Working Together: Trade Union and Co-operative Innovations for Precarious Work
The assumption of a 9 to 5 job has long gone, but as new forms of work create new forms of risk and with no employer necessarily to turn to, there are a range of initiatives emerging which look to technology and self-organisation by workers to get by. Additionally a diversity of mutual aid solutions are showing the scope to advance worker control.
Historic data suggests that the last decade has seen a greater squeeze on real wages than at any time over the last one hundred and fifty years. The pay of younger workers has fallen at twice the rate of older workers. The share of national income paid to labour has declined. As workplaces change, so trade union membership has declined, weakening an important counterweight to the voice of investors in public life.

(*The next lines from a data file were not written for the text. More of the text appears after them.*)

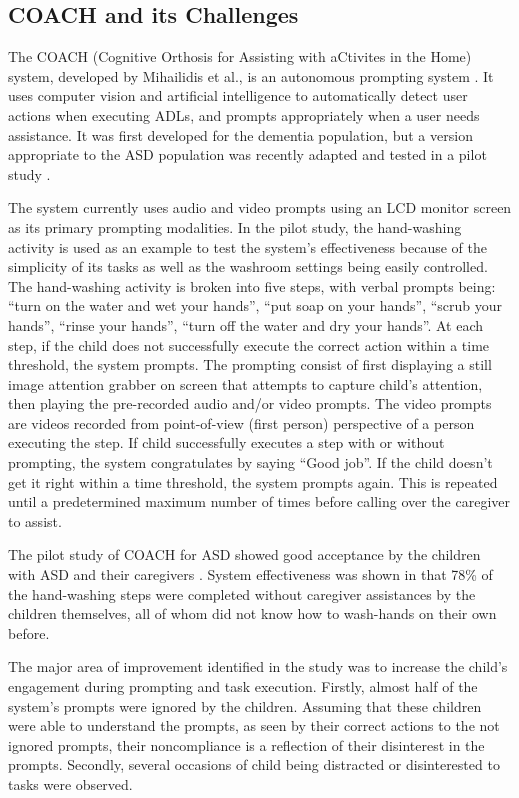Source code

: \documentclass{ut-thesis}
\begin{document}
\subsection{COACH and its Challenges}

The COACH (Cognitive Orthosis for Assisting with aCtivites in the Home) system, developed by Mihailidis et al., is an autonomous prompting system \cite{mihailidis2008coach}.  It uses computer vision and artificial intelligence to automatically detect user actions when executing ADLs, and prompts appropriately when a user needs assistance.  It was first developed for the dementia population, but a version appropriate to the ASD population was recently adapted and tested in a pilot study \cite{bimbrahw2012investigating}.


The system currently uses audio and video prompts using an LCD monitor screen as its primary prompting modalities.  In the pilot study, the hand-washing activity is used as an example to test the system's effectiveness because of the simplicity of its tasks as well as the washroom settings being easily controlled.  The hand-washing activity is broken into five steps, with verbal prompts being: ``turn on the water and wet your hands'', ``put soap on your hands'', ``scrub your hands'', ``rinse your hands'', ``turn off the water and dry your hands''.  At each step, if the child does not successfully execute the correct action within a time threshold, the system prompts.  The prompting consist of first displaying a still image attention grabber on screen that attempts to capture child's attention, then playing the pre-recorded audio and/or video prompts.  The video prompts are videos recorded from point-of-view (first person) perspective of a person executing the step.  If child successfully executes a step with or without prompting, the system congratulates by saying ``Good job''.  If the child doesn't get it right within a time threshold, the system prompts again.  This is repeated until a predetermined maximum number of times before calling over the caregiver to assist.  


The pilot study of COACH for ASD showed good acceptance by the children with ASD and their caregivers \cite{bimbrahw2012investigating}.  System effectiveness was shown in that 78\% of the hand-washing steps were completed without caregiver assistances by the children themselves, all of whom did not know how to wash-hands on their own before.


The major area of improvement identified in the study was to increase the child's engagement during prompting and task execution.  Firstly, almost half of the system's prompts were ignored by the children.  Assuming that these children were able to understand the prompts, as seen by their correct actions to the not ignored prompts, their noncompliance is a reflection of their disinterest in the prompts.  Secondly, several occasions of child being distracted or disinterested to tasks were observed.
\end{document}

Zero hour contract work over the past decade has increased ten-fold to over 800,000 in the UK. Self-employed forms of work have increased by 1 million to over 4.8 million and at 15% of the workforce is at the highest level in forty years.
This report is the follow-up to a landmark report on freelancer cooperatives in 2016. The report Not Alone mapped the emergence of self help and mutual aid across self-employed workers in a wide range of countries, from Belgium to India. In turn, this helped to inspire new co-operatives here, with a key milestone reached with an investment by the trade union Community in the cooperative social enterprise, IndyCube.